The humanitarian workers, survivors, volunteers and people all over the country are at the blast site together. Everyone is in grief. It is a lot to take in, but none of us is alone. This is the story that matters most. --Dana Houalla, UN Volunteer Communications Assistant with WFP, Lebanon
Dana's supervisor, Malak Jaafar, Head of Communications at WFP Lebanon, shares why volunteerism is key in these challenging times.
Maya Sabbagh, who serves with WFP’s Partnerships Division, is contributing to recovery activities as a UN Volunteer Business Support Assistant. As her agency seeks new partners that could deliver results on short notice with access to the most underserved areas, Maya is supporting this process, compiling profiles of partners, contributing to calls for proposals and knowledge-sharing activities.
"While working to support the needs of our beneficiaries, we are managing a crisis of our own. Our offices have been heavily damaged and new modalities were established to enable both home and field-based work," notes Maya. "We are adapting constantly, modifying how and where we work, while simultaneously managing a pipeline of established, new and potential partnership agreements," she explains.

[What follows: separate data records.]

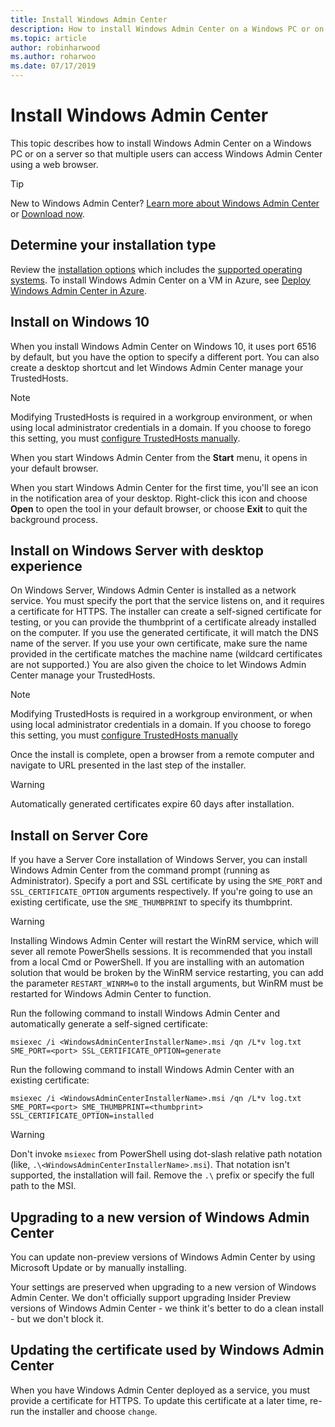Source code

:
 ```yaml
---
title: Install Windows Admin Center
description: How to install Windows Admin Center on a Windows PC or on a server so that multiple users can access Windows Admin Center using a web browser.
ms.topic: article
author: robinharwood
ms.author: roharwoo
ms.date: 07/17/2019
---
```

# Install Windows Admin Center

This topic describes how to install Windows Admin Center on a Windows PC or on a server so that multiple users can access Windows Admin Center using a web browser.

> [!Tip]
> New to Windows Admin Center?
> [Learn more about Windows Admin Center](../overview.md) or [Download now](../overview.md).

## Determine your installation type

Review the [installation options](../plan/installation-options.md) which includes the [supported operating systems](../plan/installation-options.md#installation-supported-operating-systems). To install Windows Admin Center on a VM in Azure, see [Deploy Windows Admin Center in Azure](../azure/deploy-wac-in-azure.md).

## Install on Windows 10

When you install Windows Admin Center on Windows 10, it uses port 6516 by default, but you have the option to specify a different port. You can also create a desktop shortcut and let Windows Admin Center manage your TrustedHosts.

> [!NOTE]
> Modifying TrustedHosts is required in a workgroup environment, or when using local administrator credentials in a domain. If you choose to forego this setting, you must [configure TrustedHosts manually](../support/troubleshooting.md#configure-trustedhosts).

When you start Windows Admin Center from the **Start** menu, it opens in your default browser.

When you start Windows Admin Center for the first time, you'll see an icon in the notification area of your desktop. Right-click this icon and choose **Open** to open the tool in your default browser, or choose **Exit** to quit the background process.

## Install on Windows Server with desktop experience

On Windows Server, Windows Admin Center is installed as a network service. You must specify the port that the service listens on, and it requires a certificate for HTTPS. The installer can create a self-signed certificate for testing, or you can provide the thumbprint of a certificate already installed on the computer. If you use the generated certificate, it will match the DNS name of the server. If you use your own certificate, make sure the name provided in the certificate matches the machine name (wildcard certificates are not supported.) You are also given the choice to let Windows Admin Center manage your TrustedHosts.

> [!NOTE]
> Modifying TrustedHosts is required in a workgroup environment, or when using local administrator credentials in a domain. If you choose to forego this setting, you must [configure TrustedHosts manually](../support/troubleshooting.md#configure-trustedhosts)

Once the install is complete, open a browser from a remote computer and navigate to URL presented in the last step of the installer.

> [!WARNING]
> Automatically generated certificates expire 60 days after installation.

## Install on Server Core

If you have a Server Core installation of Windows Server, you can install Windows Admin Center from the command prompt (running as Administrator). Specify a port and SSL certificate by using the `SME_PORT` and `SSL_CERTIFICATE_OPTION` arguments respectively. If you're going to use an existing certificate, use the `SME_THUMBPRINT` to specify its thumbprint.

> [!WARNING]
> Installing Windows Admin Center will restart the WinRM service, which will sever all remote PowerShells sessions. It is recommended that you install from a local Cmd or PowerShell. If you are installing with an automation solution that would be broken by the WinRM service restarting, you can add the parameter ```RESTART_WINRM=0``` to the install arguments, but WinRM must be restarted for Windows Admin Center to function.

Run the following command to install Windows Admin Center and automatically generate a self-signed certificate:

```
msiexec /i <WindowsAdminCenterInstallerName>.msi /qn /L*v log.txt SME_PORT=<port> SSL_CERTIFICATE_OPTION=generate
```

Run the following command to install Windows Admin Center with an existing certificate:

```
msiexec /i <WindowsAdminCenterInstallerName>.msi /qn /L*v log.txt SME_PORT=<port> SME_THUMBPRINT=<thumbprint> SSL_CERTIFICATE_OPTION=installed
```

> [!WARNING]
> Don't invoke `msiexec` from PowerShell using dot-slash relative path notation (like,  `.\<WindowsAdminCenterInstallerName>.msi`). That notation isn't supported, the installation will fail. Remove the `.\` prefix or specify the full path to the MSI.

## Upgrading to a new version of Windows Admin Center

You can update non-preview versions of Windows Admin Center by using Microsoft Update or by manually installing.

Your settings are preserved when upgrading to a new version of Windows Admin Center. We don't officially support upgrading Insider Preview versions of Windows Admin Center - we think it's better to do a clean install - but we don't block it.

## Updating the certificate used by Windows Admin Center

When you have Windows Admin Center deployed as a service, you must provide a certificate for HTTPS. To update this certificate at a later time, re-run the installer and choose ```change```.
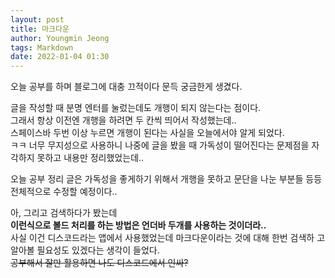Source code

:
 ```yaml
---
layout: post
title: 마크다운
author: Youngmin Jeong
tags: Markdown
date: 2022-01-04 01:30
---
```


오늘 공부를 하며 블로그에 대충 끄적이다 문득 궁금한게 생겼다.

글을 작성할 때 분명 엔터를 눌렀는데도 개행이 되지 않는다는 점이다.  
그래서 항상 이전엔 개행을 하려면 두 칸씩 띄어서 작성했는데..  
스페이스바 두번 이상 누르면 개행이 된다는 사실을 오늘에서야 알게 되었다.  
ㅋㅋ 너무 무지성으로 사용하니 나중에 글을 봤을 때 가독성이 떨어진다는 문제점을 자각하지 못하고 내용만 정리했었는데..

오늘 공부 정리 글은 가독성을 좋게하기 위해서 개행을 못하고 문단을 나눈 부분들 등등 전체적으로 수정할 예정이다..

아, 그리고 검색하다가 봤는데  
__이런식으로 볼드 처리를 하는 방법은 언더바 두개를 사용하는 것이더라..__  
사실 이건 디스코드라는 앱에서 사용했었는데 마크다운이라는 것에 대해 한번 검색하
고 알아볼 필요성도 있겠다는 생각이 들었다.  
~~공부해서 잘만 활용하면 나도 디스코드에서 인싸?~~
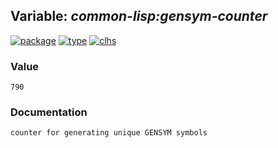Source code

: ## Variable: ***common-lisp:*gensym-counter****
[![package](https://img.shields.io/badge/Package-COMMON--LISP-5f9ea0.svg?style=social&colorA=999999)](../) [![type](https://img.shields.io/badge/Type-Variable-5f9ea0.svg?style=social&colorA=999999)](../#variable) [![clhs](https://img.shields.io/badge/CLHS-*GENSYM--COUNTER*-5f9ea0.svg?style=social&colorA=999999)](http://www.lispworks.com/documentation/HyperSpec/Body/v_gensym.htm) 
### Value
```
790
```
### Documentation
```
counter for generating unique GENSYM symbols
```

The fast pace of our work and our outreach helps establish the WFP network that is keeping many people in Beirut alive. -- Maya Sabbagh, UN Volunteer Business Support Assistant with WFP, Lebanon
While not directly engaged in the current emergency response, UN Volunteer Sarah Kabbara is delivering much-needed support to WFP’s mandate through her work with the school-feeding programme, which addresses short-term hunger among children and provides an incentive for them to enroll and remain in school.

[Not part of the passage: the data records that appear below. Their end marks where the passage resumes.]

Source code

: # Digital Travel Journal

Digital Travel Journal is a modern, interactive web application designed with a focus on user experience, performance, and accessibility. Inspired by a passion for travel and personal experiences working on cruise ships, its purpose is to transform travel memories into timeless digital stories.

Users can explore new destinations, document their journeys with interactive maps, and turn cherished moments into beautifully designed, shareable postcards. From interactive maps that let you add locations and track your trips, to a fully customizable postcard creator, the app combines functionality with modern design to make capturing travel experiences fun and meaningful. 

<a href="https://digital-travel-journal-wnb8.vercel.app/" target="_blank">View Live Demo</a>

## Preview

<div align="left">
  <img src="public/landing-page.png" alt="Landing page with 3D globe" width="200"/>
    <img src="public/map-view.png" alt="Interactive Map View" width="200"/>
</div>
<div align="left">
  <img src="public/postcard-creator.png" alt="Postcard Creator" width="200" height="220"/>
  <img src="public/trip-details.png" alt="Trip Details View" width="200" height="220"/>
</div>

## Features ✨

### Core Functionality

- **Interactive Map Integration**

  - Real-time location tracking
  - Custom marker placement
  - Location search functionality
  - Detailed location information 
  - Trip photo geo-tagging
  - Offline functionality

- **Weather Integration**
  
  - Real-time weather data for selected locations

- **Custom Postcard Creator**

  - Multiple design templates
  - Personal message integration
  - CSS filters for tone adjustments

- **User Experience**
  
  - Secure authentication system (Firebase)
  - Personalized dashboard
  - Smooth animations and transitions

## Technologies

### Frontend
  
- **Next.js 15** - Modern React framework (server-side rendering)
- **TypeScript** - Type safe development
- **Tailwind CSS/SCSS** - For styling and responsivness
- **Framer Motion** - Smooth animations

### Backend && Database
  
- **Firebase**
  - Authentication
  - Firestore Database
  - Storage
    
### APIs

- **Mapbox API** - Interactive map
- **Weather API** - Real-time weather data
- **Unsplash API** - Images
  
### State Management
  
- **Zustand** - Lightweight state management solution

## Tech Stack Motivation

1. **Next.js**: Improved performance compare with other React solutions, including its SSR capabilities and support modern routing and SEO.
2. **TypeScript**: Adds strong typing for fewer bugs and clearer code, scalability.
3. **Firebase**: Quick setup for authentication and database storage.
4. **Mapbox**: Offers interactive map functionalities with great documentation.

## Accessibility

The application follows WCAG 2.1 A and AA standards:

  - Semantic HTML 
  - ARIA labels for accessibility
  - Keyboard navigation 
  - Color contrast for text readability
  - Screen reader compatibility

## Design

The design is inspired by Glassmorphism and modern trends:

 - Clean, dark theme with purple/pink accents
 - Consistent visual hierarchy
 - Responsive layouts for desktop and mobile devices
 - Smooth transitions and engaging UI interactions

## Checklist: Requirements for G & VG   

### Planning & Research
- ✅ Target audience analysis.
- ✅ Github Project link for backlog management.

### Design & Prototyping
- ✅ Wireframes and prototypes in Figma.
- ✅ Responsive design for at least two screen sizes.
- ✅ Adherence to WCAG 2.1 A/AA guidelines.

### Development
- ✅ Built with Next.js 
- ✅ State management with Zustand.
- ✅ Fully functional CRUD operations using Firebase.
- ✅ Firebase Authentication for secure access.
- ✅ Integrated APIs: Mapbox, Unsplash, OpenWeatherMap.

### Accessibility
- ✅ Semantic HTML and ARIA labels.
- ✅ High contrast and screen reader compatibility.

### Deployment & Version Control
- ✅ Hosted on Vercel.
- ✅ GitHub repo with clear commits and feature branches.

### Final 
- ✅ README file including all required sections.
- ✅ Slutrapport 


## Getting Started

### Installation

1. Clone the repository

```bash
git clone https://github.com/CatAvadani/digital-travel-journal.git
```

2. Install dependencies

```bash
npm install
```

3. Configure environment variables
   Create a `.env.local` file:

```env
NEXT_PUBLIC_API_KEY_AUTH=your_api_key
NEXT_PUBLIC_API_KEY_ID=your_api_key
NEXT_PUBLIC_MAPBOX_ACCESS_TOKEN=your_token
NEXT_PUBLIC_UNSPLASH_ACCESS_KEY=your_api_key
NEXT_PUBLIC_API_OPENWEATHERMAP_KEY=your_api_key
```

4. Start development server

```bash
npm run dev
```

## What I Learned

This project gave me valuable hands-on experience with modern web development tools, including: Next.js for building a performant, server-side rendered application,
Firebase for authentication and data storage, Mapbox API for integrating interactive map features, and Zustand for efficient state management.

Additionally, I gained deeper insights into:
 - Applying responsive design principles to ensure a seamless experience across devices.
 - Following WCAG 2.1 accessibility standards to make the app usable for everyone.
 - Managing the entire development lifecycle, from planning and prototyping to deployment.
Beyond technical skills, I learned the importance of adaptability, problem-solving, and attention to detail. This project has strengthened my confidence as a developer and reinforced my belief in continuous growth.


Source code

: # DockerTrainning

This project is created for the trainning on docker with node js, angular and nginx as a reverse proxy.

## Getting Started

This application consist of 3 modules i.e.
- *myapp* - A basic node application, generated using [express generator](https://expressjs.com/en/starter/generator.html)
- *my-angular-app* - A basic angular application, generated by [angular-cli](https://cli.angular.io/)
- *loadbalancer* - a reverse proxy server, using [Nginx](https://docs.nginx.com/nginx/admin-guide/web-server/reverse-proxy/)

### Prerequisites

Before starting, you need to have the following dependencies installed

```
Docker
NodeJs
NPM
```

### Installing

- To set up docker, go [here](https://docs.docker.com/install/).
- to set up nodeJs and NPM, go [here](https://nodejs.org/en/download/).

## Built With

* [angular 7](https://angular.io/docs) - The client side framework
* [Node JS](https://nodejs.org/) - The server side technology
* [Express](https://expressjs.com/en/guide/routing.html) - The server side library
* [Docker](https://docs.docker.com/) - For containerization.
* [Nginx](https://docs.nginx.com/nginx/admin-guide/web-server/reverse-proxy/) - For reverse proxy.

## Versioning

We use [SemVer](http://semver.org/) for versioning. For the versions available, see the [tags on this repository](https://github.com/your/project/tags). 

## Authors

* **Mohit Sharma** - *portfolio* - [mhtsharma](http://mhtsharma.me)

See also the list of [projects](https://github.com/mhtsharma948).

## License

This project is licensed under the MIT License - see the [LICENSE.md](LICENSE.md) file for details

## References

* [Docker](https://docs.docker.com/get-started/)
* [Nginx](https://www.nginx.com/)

During my talks with parents, one father mentioned to me that he is unable to feed all of his children. It is heartbreaking to see the many children and families that are hungry. The food boxes are a lifeline to families with no other means of support. --Sarah Kabbara, UN Volunteer with WFP
Field visits are equally important for Rona Haddad, who serves as a UN Volunteer Field Monitoring Assistant with WFP. Rona shares one encounter that sums up the situation of many in Lebanon. "With tears in her eyes, a Lebanese grandmother told me she had never had to seek assistance before, but had nowhere else to turn to for food. It was heart wrenching," says Rona.
"Like many Lebanese, she did not have savings or benefits and could not keep pace with the increased costs of food. She was just one of many elderly women and family members of children in the school-feeding programme. Without assistance, those may not survive," adds Rona.
Dana is passionate about telling the stories her colleagues bring back from the field. "The stories from our field visits are touching, because the people speaking to us are caregivers. They are the ones who often look after everyone else, but are now food insecure. They are also among the most vulnerable, as a result of the Port explosion," she explains.
"We are committed to telling their stories. These are the stories that matter most," Dana concludes.